| TASK DETAILS |
An image-free, word-for-word version of the records below is to be returned.

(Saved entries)
>>
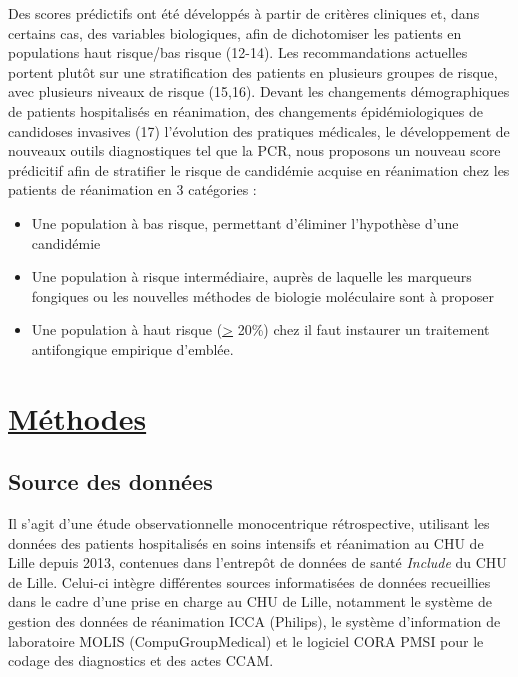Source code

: \documentclass[
  french,
  letterpaper,
  DIV=11,
  numbers=noendperiod,
  justified]{scrartcl}
\begin{document}
Des scores prédictifs ont été développés à partir de critères cliniques
et, dans certains cas, des variables biologiques, afin de dichotomiser
les patients en populations haut risque/bas risque (12-14). Les
recommandations actuelles portent plutôt sur une stratification des
patients en plusieurs groupes de risque, avec plusieurs niveaux de
risque (15,16). Devant les changements démographiques de patients
hospitalisés en réanimation, des changements épidémiologiques de
candidoses invasives (17) l'évolution des pratiques médicales, le
développement de nouveaux outils diagnostiques tel que la PCR, nous
proposons un nouveau score prédicitif afin de stratifier le risque de
candidémie acquise en réanimation chez les patients de réanimation en 3
catégories :

\begin{itemize}
\item
  Une population à bas risque, permettant d'éliminer l'hypothèse d'une
  candidémie
\item
  Une population à risque intermédiaire, auprès de laquelle les
  marqueurs fongiques ou les nouvelles méthodes de biologie moléculaire
  sont à proposer
\item
  Une population à haut risque (\ul{\textgreater{}} 20\%) chez il faut
  instaurer un traitement antifongique empirique d'emblée.
\end{itemize}

\section{\texorpdfstring{\ul{Méthodes}}{Méthodes}}\label{muxe9thodes}

\subsection{Source des données}\label{source-des-donnuxe9es}

Il s'agit d'une étude observationnelle monocentrique rétrospective,
utilisant les données des patients hospitalisés en soins intensifs et
réanimation au CHU de Lille depuis 2013, contenues dans l'entrepôt de
données de santé \emph{Include} du CHU de Lille. Celui-ci intègre
différentes sources informatisées de données recueillies dans le cadre
d'une prise en charge au CHU de Lille, notamment le système de gestion
des données de réanimation ICCA (Philips), le système d'information de
laboratoire MOLIS (CompuGroupMedical) et le logiciel CORA PMSI pour le
codage des diagnostics et des actes CCAM.
\end{document}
<<
| EXERCISE SOLUTION |
Source code

: \documentclass[
  french,
  letterpaper,
  DIV=11,
  numbers=noendperiod,
  justified]{scrartcl}
\begin{document}
Des scores prédictifs ont été développés à partir de critères cliniques
et, dans certains cas, des variables biologiques, afin de dichotomiser
les patients en populations haut risque/bas risque (12-14). Les
recommandations actuelles portent plutôt sur une stratification des
patients en plusieurs groupes de risque, avec plusieurs niveaux de
risque (15,16). Devant les changements démographiques de patients
hospitalisés en réanimation, des changements épidémiologiques de
candidoses invasives (17) l'évolution des pratiques médicales, le
développement de nouveaux outils diagnostiques tel que la PCR, nous
proposons un nouveau score prédicitif afin de stratifier le risque de
candidémie acquise en réanimation chez les patients de réanimation en 3
catégories :

\begin{itemize}
\item
  Une population à bas risque, permettant d'éliminer l'hypothèse d'une
  candidémie
\item
  Une population à risque intermédiaire, auprès de laquelle les
  marqueurs fongiques ou les nouvelles méthodes de biologie moléculaire
  sont à proposer
\item
  Une population à haut risque (\ul{\textgreater{}} 20\%) chez il faut
  instaurer un traitement antifongique empirique d'emblée.
\end{itemize}

\section{\texorpdfstring{\ul{Méthodes}}{Méthodes}}\label{muxe9thodes}

\subsection{Source des données}\label{source-des-donnuxe9es}

Il s'agit d'une étude observationnelle monocentrique rétrospective,
utilisant les données des patients hospitalisés en soins intensifs et
réanimation au CHU de Lille depuis 2013, contenues dans l'entrepôt de
données de santé \emph{Include} du CHU de Lille. Celui-ci intègre
différentes sources informatisées de données recueillies dans le cadre
d'une prise en charge au CHU de Lille, notamment le système de gestion
des données de réanimation ICCA (Philips), le système d'information de
laboratoire MOLIS (CompuGroupMedical) et le logiciel CORA PMSI pour le
codage des diagnostics et des actes CCAM.
\end{document}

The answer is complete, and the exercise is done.